*** Opening Given records ***

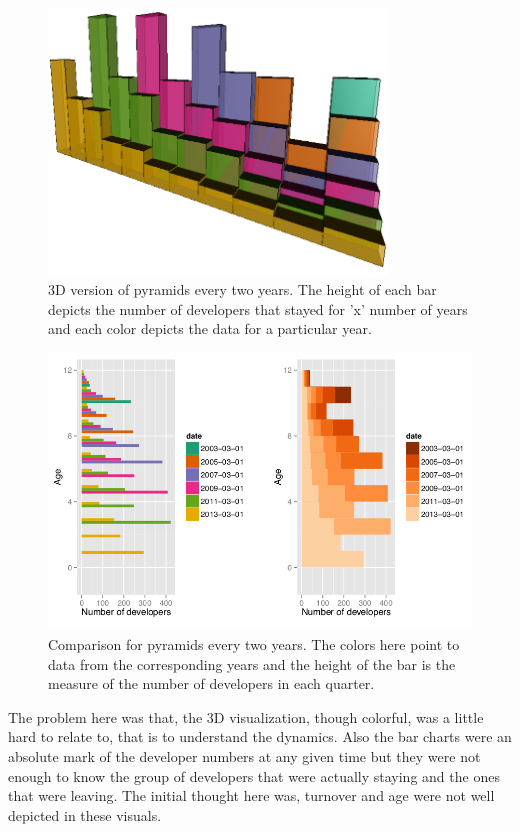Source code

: \documentclass[seploa]{beavtex}
\begin{document}
\begin{figure}[!ht]
\centering
\includegraphics[width=90mm]{age2.png}
\caption{3D version of pyramids every two years. The height of each bar depicts the number of developers that stayed for 'x' number of years and each color depicts the data for a particular year.}
\end{figure}

\begin{figure}[!ht]
\centering
\includegraphics[width=130mm]{age1.png}
\caption{Comparison for pyramids every two years. The colors here point to data from the corresponding years and the height of the bar is the measure of the number of developers in each quarter.}
\end{figure}

The problem here was that, the 3D visualization, though colorful, was a little hard to relate to, that is to understand the dynamics. Also the bar charts were an absolute mark of the developer numbers at any given time but they were not enough to know the group of developers that were actually staying and the ones that were leaving. The initial thought here was, turnover and age were not well depicted in these visuals.
\end{document}
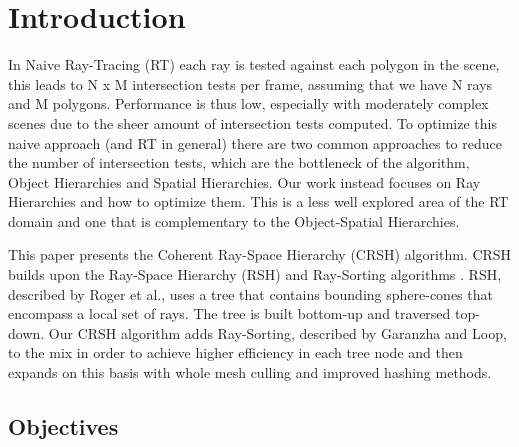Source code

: 
\chapter{Introduction}
\label{chapter:introduction}

In Naive Ray-Tracing (RT) each ray is tested against each polygon in the scene, this leads to N x M intersection tests per frame, assuming that we have N rays and M polygons. Performance is thus low, especially with moderately complex scenes due to the sheer amount of intersection tests computed. To optimize this naive approach (and RT in general) there are two common approaches to reduce the number of intersection tests, which are the bottleneck of the algorithm, Object Hierarchies and Spatial Hierarchies. Our work instead focuses on Ray Hierarchies and how to optimize them. This is a less well explored area of the RT domain and one that is complementary to the Object-Spatial Hierarchies.

This paper presents the Coherent Ray-Space Hierarchy (CRSH) algorithm. CRSH builds upon the Ray-Space Hierarchy (RSH) \cite{Roger07} and Ray-Sorting algorithms \cite{Garanzha10}. RSH, described by Roger et al., uses a tree that contains bounding sphere-cones that encompass a local set of rays. The tree is built bottom-up and traversed top-down. Our CRSH algorithm adds Ray-Sorting, described by Garanzha and Loop, to the mix in order to achieve higher efficiency in each tree node and then expands on this basis with whole mesh culling and improved hashing methods.

\section{Objectives}
\label{section:objectives}

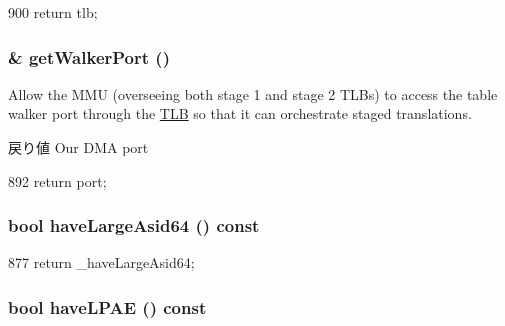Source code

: \begin{DoxyCode}
900 { return tlb; }
\end{DoxyCode}
\hypertarget{classArmISA_1_1TableWalker_aab28913130b30d21077d9a054c46b81f}{
\subsubsection[{getWalkerPort}]{\& getWalkerPort ()}}
\label{classArmISA_1_1TableWalker_aab28913130b30d21077d9a054c46b81f}
Allow the MMU (overseeing both stage 1 and stage 2 TLBs) to access the table walker port through the \hyperlink{classArmISA_1_1TLB}{TLB} so that it can orchestrate staged translations.

\begin{DoxyReturn}{戻り値}
Our DMA port 
\end{DoxyReturn}



\begin{DoxyCode}
892 { return port; }
\end{DoxyCode}
\hypertarget{classArmISA_1_1TableWalker_a47958664a46869f3fb4f9b043da32be5}{
\subsubsection[{haveLargeAsid64}]{\setlength{\rightskip}{0pt plus 5cm}bool haveLargeAsid64 () const}}
\label{classArmISA_1_1TableWalker_a47958664a46869f3fb4f9b043da32be5}



\begin{DoxyCode}
877 { return _haveLargeAsid64; }
\end{DoxyCode}
\hypertarget{classArmISA_1_1TableWalker_a39b5e5d6cff3c8f5a248143a702d8f1a}{
\subsubsection[{haveLPAE}]{\setlength{\rightskip}{0pt plus 5cm}bool haveLPAE () const}}
\label{classArmISA_1_1TableWalker_a39b5e5d6cff3c8f5a248143a702d8f1a}




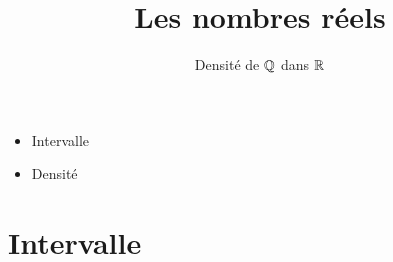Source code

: 










\title{{\bf Les nombres réels}}
\subtitle{Densité de $\mathbb{Q}$ dans $\mathbb{R}$}

\begin{frame}
  
  \debutmontitre

  \pause

{\footnotesize
\hfill
{}
\begin{minipage}{0.6\textwidth}
  \begin{itemize}
    \item<3-> Intervalle
    \item<4-> Densité
  \end{itemize}
\end{minipage}
}

\end{frame}

\setcounter{framenumber}{0}


\section*{Intervalle}

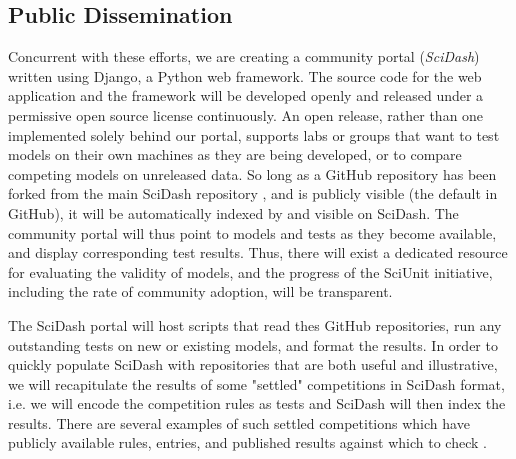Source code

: \documentclass[11pt,letterpaper]{article}
\begin{document}
\subsection{Public Dissemination}
Concurrent with these efforts, we are creating a community portal (\textit{SciDash}) written using Django, a Python web framework.  The source code for the web application and the framework will be developed openly and released under a permissive open source license continuously. An open release, rather than one implemented solely behind our portal, supports labs or groups that want to test models on their own machines as they are being developed, or to compare competing models on unreleased data.  So long as a GitHub repository has been forked from the main SciDash repository \cite{scidash_repo_url}, and is publicly visible (the default in GitHub), it will be automatically indexed by and visible on SciDash. The community portal will thus point to models and tests as they become available, and display corresponding test results.  Thus, there will exist a dedicated resource for evaluating the validity of models, and the progress of the SciUnit initiative, including the rate of community adoption, will be transparent.  

The SciDash portal will host scripts that read thes GitHub repositories, run any outstanding tests on new or existing models, and format the results.  In order to quickly populate SciDash with repositories that are both useful and illustrative, we will recapitulate the results of some "settled" competitions in SciDash format, i.e. we will encode the competition rules as tests and SciDash will then index the results.  There are several examples of such settled competitions which have publicly available rules, entries, and published results against which to check \cite{jolivet_quantitative_2008}.  
\end{document}
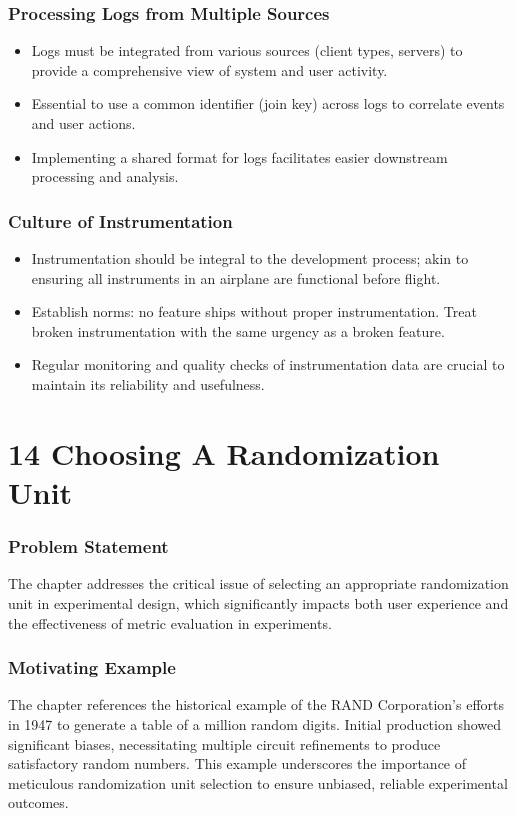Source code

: \documentclass{article}
\begin{document}
\subsubsection*{Processing Logs from Multiple Sources}
\begin{itemize}
    \item Logs must be integrated from various sources (client types, servers) to provide a comprehensive view of system and user activity.
    \item Essential to use a common identifier (join key) across logs to correlate events and user actions.
    \item Implementing a shared format for logs facilitates easier downstream processing and analysis.
\end{itemize}

\subsubsection*{Culture of Instrumentation}
\begin{itemize}
    \item Instrumentation should be integral to the development process; akin to ensuring all instruments in an airplane are functional before flight.
    \item Establish norms: no feature ships without proper instrumentation. Treat broken instrumentation with the same urgency as a broken feature.
    \item Regular monitoring and quality checks of instrumentation data are crucial to maintain its reliability and usefulness.
\end{itemize}

\section*{14 Choosing A Randomization Unit}
\subsubsection*{Problem Statement}
The chapter addresses the critical issue of selecting an appropriate randomization unit in experimental design, which significantly impacts both user experience and the effectiveness of metric evaluation in experiments.

\subsubsection*{Motivating Example}
The chapter references the historical example of the RAND Corporation's efforts in 1947 to generate a table of a million random digits. Initial production showed significant biases, necessitating multiple circuit refinements to produce satisfactory random numbers. This example underscores the importance of meticulous randomization unit selection to ensure unbiased, reliable experimental outcomes.
\end{document}
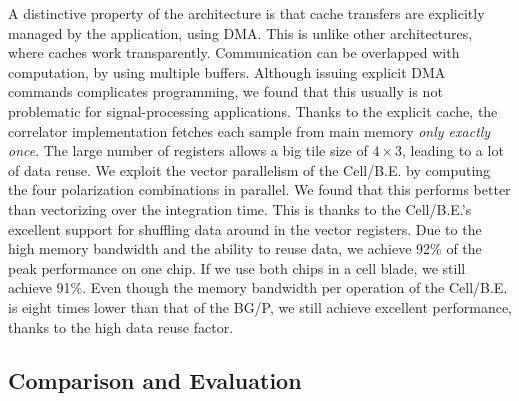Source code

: \documentclass{article}
\begin{document}
A distinctive property of the architecture is that cache transfers are
explicitly managed by the application, using DMA. This is unlike other 
architectures, where caches work transparently.
Communication can be overlapped with computation, by using multiple buffers.
Although issuing explicit DMA commands complicates programming,
we found that this usually is not problematic for signal-processing applications.
Thanks to the explicit cache,
the correlator implementation fetches each sample from main memory
\emph{only exactly once}. 
The large number of registers allows a big tile size of 
$4\times3$, leading to a lot of data reuse.
We exploit the vector parallelism of the \mbox{Cell/B.E.} by computing the four
polarization combinations in parallel.  We found that this performs
better than vectorizing over the integration time.  This is thanks to the \mbox{Cell/B.E.}'s
excellent support for shuffling data around in the vector registers.
Due to the high
memory bandwidth and the ability to reuse data, we achieve 92\% of the peak
performance on one chip.  If we use both chips in a cell blade, we still achieve
91\%.  Even though the memory
bandwidth per operation of the \mbox{Cell/B.E.} is eight times lower than
that of the BG/P, we still achieve excellent performance, thanks to
the high data reuse factor.


\subsection{Comparison and Evaluation}
\label{sec:perf-compare}
\end{document}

*** Closing Given records ***

Your objective – Give again, exactly and with nothing added, the lines running from the one that contains "A distinctive property" to the last line of the material.

Solved exercise –
A distinctive property of the architecture is that cache transfers are
explicitly managed by the application, using DMA. This is unlike other 
architectures, where caches work transparently.
Communication can be overlapped with computation, by using multiple buffers.
Although issuing explicit DMA commands complicates programming,
we found that this usually is not problematic for signal-processing applications.
Thanks to the explicit cache,
the correlator implementation fetches each sample from main memory
\emph{only exactly once}. 
The large number of registers allows a big tile size of 
$4\times3$, leading to a lot of data reuse.
We exploit the vector parallelism of the \mbox{Cell/B.E.} by computing the four
polarization combinations in parallel.  We found that this performs
better than vectorizing over the integration time.  This is thanks to the \mbox{Cell/B.E.}'s
excellent support for shuffling data around in the vector registers.
Due to the high
memory bandwidth and the ability to reuse data, we achieve 92\% of the peak
performance on one chip.  If we use both chips in a cell blade, we still achieve
91\%.  Even though the memory
bandwidth per operation of the \mbox{Cell/B.E.} is eight times lower than
that of the BG/P, we still achieve excellent performance, thanks to
the high data reuse factor.


\subsection{Comparison and Evaluation}
\label{sec:perf-compare}
\end{document}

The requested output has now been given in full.